Mais les options sont limitées. Outre une mesure d'âge, l'équilibre du système de retraites peut passer soit par une hausse des cotisations retraites, soit par une baisse des pensions. A la CFDT, l'Unsa ou la CFTC, c'est plutôt la première solution qui est défendue:

"On a dit à la CFTC, et avec d'autres, qu'on pouvait discuter de la problématique des cotisations (...)", a rappelé sur BFMTV le président de l'organisation syndicale Cyril Chabanier, dénonçant la réforme du gouvernement qui "ne concerne que les salariés". "Il n'y a pas d'effort demandé aux entreprises. Donc on pourrait demander un effort aux entreprises et aux salariés. On était prêt à discuter sur 2 à 3 euros d'augmentation des cotisations pour les salariés, et de 4 à 5 euros pour les entreprises. Pour une entreprise de 100 personnes, ça lui faisait 500 euros de plus par mois. (...) Ce n'est pas cela qui va remettre en cause la politique de l'emploi", a détaillé le leader syndical.
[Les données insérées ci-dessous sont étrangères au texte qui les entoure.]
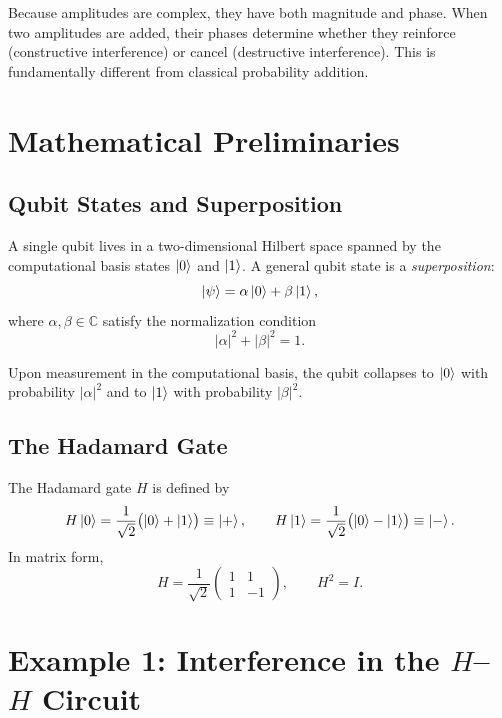 \documentclass[a4paper,11pt]{article}
\providecommand{\ket}[1]{\mathinner{|{#1}\rangle}}
\begin{document}
Because amplitudes are complex, they have both magnitude and phase. When two amplitudes are
added, their phases determine whether they reinforce (constructive interference) or cancel
(destructive interference). This is fundamentally different from classical probability addition.

\section*{Mathematical Preliminaries}

\subsection*{Qubit States and Superposition}

A single qubit lives in a two-dimensional Hilbert space spanned by the computational basis states
$\ket{0}$ and $\ket{1}$. A general qubit state is a \emph{superposition}:
\begin{equation}
  \ket{\psi} = \alpha\ket{0} + \beta\ket{1},
\end{equation}
where $\alpha, \beta \in \mathbb{C}$ satisfy the normalization condition
\begin{equation}
  |\alpha|^2 + |\beta|^2 = 1.
\end{equation}

Upon measurement in the computational basis, the qubit collapses to $\ket{0}$ with probability
$|\alpha|^2$ and to $\ket{1}$ with probability $|\beta|^2$.

\subsection*{The Hadamard Gate}

The Hadamard gate $H$ is defined by
\begin{equation}
  H\ket{0} = \frac{1}{\sqrt{2}}\bigl(\ket{0} + \ket{1}\bigr) \equiv \ket{+},
  \qquad
  H\ket{1} = \frac{1}{\sqrt{2}}\bigl(\ket{0} - \ket{1}\bigr) \equiv \ket{-}.
\end{equation}
In matrix form,
\begin{equation}
  H = \frac{1}{\sqrt{2}}
  \begin{pmatrix}
    1 & 1 \\
    1 & -1
  \end{pmatrix},
  \qquad H^2 = I.
\end{equation}

\section*{Example 1: Interference in the $H$--$H$ Circuit}
\end{document}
Selon lui, cette proposition permettrait de faire "la moitié du chemin" avec "six milliards d'euros" qui rentreraient dans les caisses. "Donc oui pour une réforme, oui pour dire qu'il y a un déficit, mais il n'y a pas que la solution du report de l'âge", a conclu Cyril Chabanier.
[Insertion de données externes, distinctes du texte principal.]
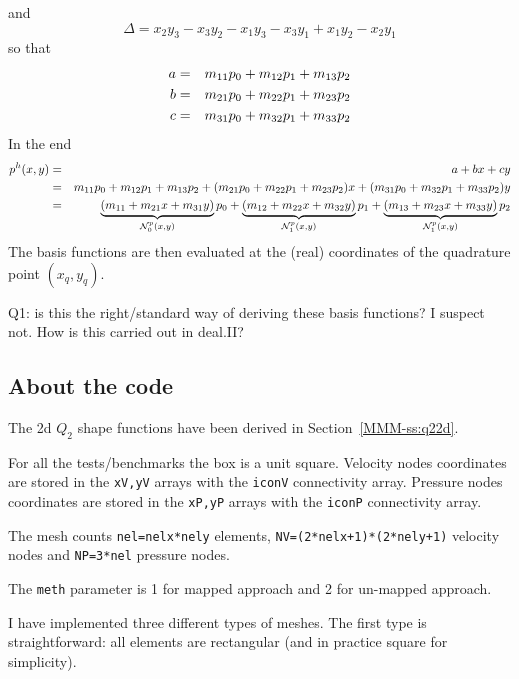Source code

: and
\[
\Delta = x_2y_3-x_3y_2 - x_1y_3-x_3y_1 + x_1y_2-x_2y_1
\]
so that
\begin{eqnarray}
a &=& m_{11}p_0 + m_{12} p_1 + m_{13} p_2 \nonumber\\
b &=& m_{21}p_0 + m_{22} p_1 + m_{23} p_2 \nonumber\\
c &=& m_{31}p_0 + m_{32} p_1 + m_{33} p_2 \nonumber
\end{eqnarray}
In the end 
\begin{eqnarray}
p^h(x,y) 
&=&  a+bx+cy \nonumber\\
&=& m_{11}p_0 + m_{12} p_1 + m_{13} p_2
+ ( m_{21}p_0 + m_{22} p_1 + m_{23} p_2) x
+ ( m_{31}p_0 + m_{32} p_1 + m_{33} p_2) y \nonumber\\
&=& \underbrace{(m_{11} + m_{21}x + m_{31}y)}_{{\mathcal{N}}_0^p(x,y)} p_0 
+   \underbrace{(m_{12} + m_{22}x + m_{32}y)}_{{\mathcal{N}}_1^p(x,y)} p_1 
+   \underbrace{(m_{13} + m_{23}x + m_{33}y)}_{{\mathcal{N}}_1^p(x,y)} p_2
\label{f76_NNNP}
\end{eqnarray}
The basis functions are then evaluated at the (real) coordinates 
of the quadrature point $(x_q,y_q)$.

{\color{red} Q1: is this the right/standard way of deriving these 
basis functions? I suspect not. How is this carried out in deal.II?}





\subsection*{About the code}


The 2d $Q_2$ shape functions have been derived in Section~\ref{MMM-ss:q22d}.

For all the tests/benchmarks the box is a unit square.
Velocity nodes coordinates are stored in the \lstinline{xV,yV} arrays
with the \lstinline{iconV} connectivity array.
Pressure nodes coordinates are stored in the \lstinline{xP,yP} arrays
with the \lstinline{iconP} connectivity array.

The mesh counts \lstinline{nel=nelx*nely} elements,
\lstinline{NV=(2*nelx+1)*(2*nely+1)} velocity nodes and 
\lstinline{NP=3*nel} pressure nodes.

The \lstinline{meth} parameter is 1 for mapped approach and 2 
for un-mapped approach. 

I have implemented three different types of meshes. 
The first type is straightforward: all elements are rectangular (and in 
practice square for simplicity).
Le gouvernement exclut toute hausse de cotisations

Economiste à l'OFCE, Eric Heyer estime que le déficit attendu du système de retraites n'est pas explosif mais qu'un autre problème va se poser sans réforme: "Il n'y a pas le feu au lac. (...) Mais sans réforme, les retraités vont perdre à peu près 20% de leur pouvoir d'achat par rapport à celui des actifs. C'est un choc assez violent. Donc soit on continue comme cela, soit on demande aux actifs un petit effort à travers les cotisations" a-t-il suggéré sur BFM Business. D'après lui, "il faudrait 4 euros d'augmentation par mois par salarié. Ce n'est pas non plus un choc extraordinaire, mais c'est vrai qu'en période de baisse de pouvoir d'achat, cela peut être un peu difficile", a-t-il reconnu.
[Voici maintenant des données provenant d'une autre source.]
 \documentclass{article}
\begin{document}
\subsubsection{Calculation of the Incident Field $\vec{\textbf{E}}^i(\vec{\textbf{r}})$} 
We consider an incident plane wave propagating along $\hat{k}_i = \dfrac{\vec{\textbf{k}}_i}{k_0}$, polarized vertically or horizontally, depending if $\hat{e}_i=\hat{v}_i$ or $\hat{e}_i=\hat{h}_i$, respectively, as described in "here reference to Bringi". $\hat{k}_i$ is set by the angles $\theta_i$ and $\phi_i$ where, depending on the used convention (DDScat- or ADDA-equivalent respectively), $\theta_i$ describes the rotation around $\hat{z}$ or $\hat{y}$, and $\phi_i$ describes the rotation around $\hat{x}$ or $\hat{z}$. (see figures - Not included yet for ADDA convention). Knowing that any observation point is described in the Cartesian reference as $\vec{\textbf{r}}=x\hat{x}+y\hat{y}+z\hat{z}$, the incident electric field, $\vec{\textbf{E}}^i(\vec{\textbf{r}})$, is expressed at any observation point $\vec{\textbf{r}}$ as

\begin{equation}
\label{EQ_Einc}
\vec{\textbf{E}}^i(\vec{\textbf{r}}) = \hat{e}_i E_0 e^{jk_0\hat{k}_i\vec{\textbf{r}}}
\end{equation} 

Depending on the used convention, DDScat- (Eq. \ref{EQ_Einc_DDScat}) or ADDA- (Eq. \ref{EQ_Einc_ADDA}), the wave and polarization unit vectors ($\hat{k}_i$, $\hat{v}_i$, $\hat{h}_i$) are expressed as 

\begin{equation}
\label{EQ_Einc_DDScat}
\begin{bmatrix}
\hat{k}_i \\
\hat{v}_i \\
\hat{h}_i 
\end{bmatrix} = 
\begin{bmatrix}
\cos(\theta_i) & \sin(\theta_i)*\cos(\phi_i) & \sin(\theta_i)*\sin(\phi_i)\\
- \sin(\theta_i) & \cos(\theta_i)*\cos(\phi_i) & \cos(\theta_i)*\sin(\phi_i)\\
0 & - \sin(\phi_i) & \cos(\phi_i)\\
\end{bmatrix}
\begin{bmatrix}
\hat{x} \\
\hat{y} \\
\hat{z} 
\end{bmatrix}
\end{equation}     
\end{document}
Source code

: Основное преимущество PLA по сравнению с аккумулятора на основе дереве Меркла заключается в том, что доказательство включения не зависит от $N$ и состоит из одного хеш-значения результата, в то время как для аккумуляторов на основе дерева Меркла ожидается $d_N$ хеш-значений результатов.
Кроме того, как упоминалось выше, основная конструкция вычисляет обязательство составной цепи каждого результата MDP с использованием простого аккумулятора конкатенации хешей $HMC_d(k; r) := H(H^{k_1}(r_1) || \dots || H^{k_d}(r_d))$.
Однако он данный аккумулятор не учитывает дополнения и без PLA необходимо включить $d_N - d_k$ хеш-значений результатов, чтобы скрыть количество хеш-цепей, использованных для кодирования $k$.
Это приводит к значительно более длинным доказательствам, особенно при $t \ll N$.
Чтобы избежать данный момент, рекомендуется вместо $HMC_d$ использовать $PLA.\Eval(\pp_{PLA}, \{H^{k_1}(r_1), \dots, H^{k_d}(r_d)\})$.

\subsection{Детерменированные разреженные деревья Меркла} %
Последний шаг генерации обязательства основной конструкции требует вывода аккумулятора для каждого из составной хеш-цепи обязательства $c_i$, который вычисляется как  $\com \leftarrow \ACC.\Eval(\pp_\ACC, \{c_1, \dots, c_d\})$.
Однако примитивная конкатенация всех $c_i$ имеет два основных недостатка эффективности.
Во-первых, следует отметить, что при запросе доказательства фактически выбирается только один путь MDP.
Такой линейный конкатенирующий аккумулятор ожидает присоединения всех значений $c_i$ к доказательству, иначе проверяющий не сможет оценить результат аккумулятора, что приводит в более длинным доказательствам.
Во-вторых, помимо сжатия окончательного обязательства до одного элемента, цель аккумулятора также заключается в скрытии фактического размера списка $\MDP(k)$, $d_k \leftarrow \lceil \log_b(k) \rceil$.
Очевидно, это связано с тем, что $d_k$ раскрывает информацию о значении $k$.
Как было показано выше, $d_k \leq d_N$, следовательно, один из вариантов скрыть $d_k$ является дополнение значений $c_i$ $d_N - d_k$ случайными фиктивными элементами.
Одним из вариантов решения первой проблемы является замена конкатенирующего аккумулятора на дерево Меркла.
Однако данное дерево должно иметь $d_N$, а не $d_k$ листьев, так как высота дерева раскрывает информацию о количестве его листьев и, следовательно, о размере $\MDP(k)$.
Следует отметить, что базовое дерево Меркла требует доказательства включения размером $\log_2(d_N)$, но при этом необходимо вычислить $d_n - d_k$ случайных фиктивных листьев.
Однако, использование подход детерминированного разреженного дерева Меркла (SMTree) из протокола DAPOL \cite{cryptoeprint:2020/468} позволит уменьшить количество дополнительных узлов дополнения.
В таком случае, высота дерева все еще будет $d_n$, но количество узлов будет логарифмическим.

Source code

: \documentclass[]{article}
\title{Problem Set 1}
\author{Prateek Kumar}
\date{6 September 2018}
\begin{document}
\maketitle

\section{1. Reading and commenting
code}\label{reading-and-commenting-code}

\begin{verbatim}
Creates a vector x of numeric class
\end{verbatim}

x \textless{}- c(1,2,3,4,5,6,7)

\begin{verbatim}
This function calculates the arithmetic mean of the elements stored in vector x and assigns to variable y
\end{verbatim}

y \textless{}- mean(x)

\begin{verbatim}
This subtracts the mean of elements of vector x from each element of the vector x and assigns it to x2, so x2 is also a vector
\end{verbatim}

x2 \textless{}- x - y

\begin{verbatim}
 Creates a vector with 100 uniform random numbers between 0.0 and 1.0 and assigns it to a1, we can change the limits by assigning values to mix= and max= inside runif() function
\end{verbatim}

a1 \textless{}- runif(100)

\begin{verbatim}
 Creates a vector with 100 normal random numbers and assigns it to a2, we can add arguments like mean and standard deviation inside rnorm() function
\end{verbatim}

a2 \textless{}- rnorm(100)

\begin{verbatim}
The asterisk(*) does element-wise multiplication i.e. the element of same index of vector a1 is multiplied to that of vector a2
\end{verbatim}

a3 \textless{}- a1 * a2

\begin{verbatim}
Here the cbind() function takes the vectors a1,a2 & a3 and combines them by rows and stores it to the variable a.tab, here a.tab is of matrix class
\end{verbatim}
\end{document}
Surtout, la hausse des cotisations nécessaire pour équilibrer le système de retraites serait en réalité supérieure puisqu'il s'agirait de les augmenter de 4 euros "par mois et par an", a précisé Eric Heyer auprès du Télégramme. Autrement dit, la hausse serait de 4 euros la première année, 8 euros la deuxième, 12 euros la troisième et ainsi de suite jusqu'en 2027. De quoi combler le déficit en "neuf ans", selon l'économiste.

Une proposition rapidement écartée par le gouvernement: "Nous ne voulons pas augmenter les impôts", a rappelé Bruno Le Maire il y a quelques jours. En octobre dernier, Emmanuel Macron rejetait déjà cette solution qui consisterait selon lui à faire payer en moyenne "400 euros de plus par travailleur de cotisations retraites" en 2027. "C'est du pouvoir d'achat en moins", avait martelé le chef de l'Etat.

Perte de salaire net

Un niveau surévalué selon Michaël Zemmour, maître de conférences à l'Université Paris 1 Panthéon-Sorbonne. Dans une note de blog publiée sur le site d'Alternatives économiques, l'économiste a tenté de mesurer l'ampleur de la hausse de cotisations qui permettrait de boucher le déficit. En se basant sur le rapport du COR, il indique qu'"il faudrait relever les cotisations de 0,8 point d'ici 2027 (0,7 points dans la convention la plus favorable)". Une augmentation que certains syndicats suggèrent de répartir équitablement entre salarié (+0,4%) et employeurs (+0,4%).

Reste que dans l'hypothèse où l'équilibre du système reposerait intégralement sur cotisations des salariés, le salaire net moyen serait de 2674,61 euros en 2027, contre 2702 euros à cotisations constantes, évalue Michaël Zemmour, soit une perte de plus de 27 euros par mois pour les salariés (soit près de 330 euros par an). Pour les salariés au Smic, cette hausse de cotisation représenterait une perte nette de 14 euros par mois en 2027, soit 168 euros par an.

Le relèvement du taux de cotisation salarié (+CSG) serait toutefois progressif, à hauteur de 0,16% par an pour atteindre 22,8% en 2027. Ce qui correspondrait sur la fiche de paie à 5 euros de salaire net en moins en 2023 pour une rémunération équivalente au salaire moyen (3 euros pour un Smic), 11 euros en 2024 (5 euros pour un Smic), 16 euros en 2025 (8 euros), 22 euros en 2026 (11 euros) et enfin près de 28 euros en 2027.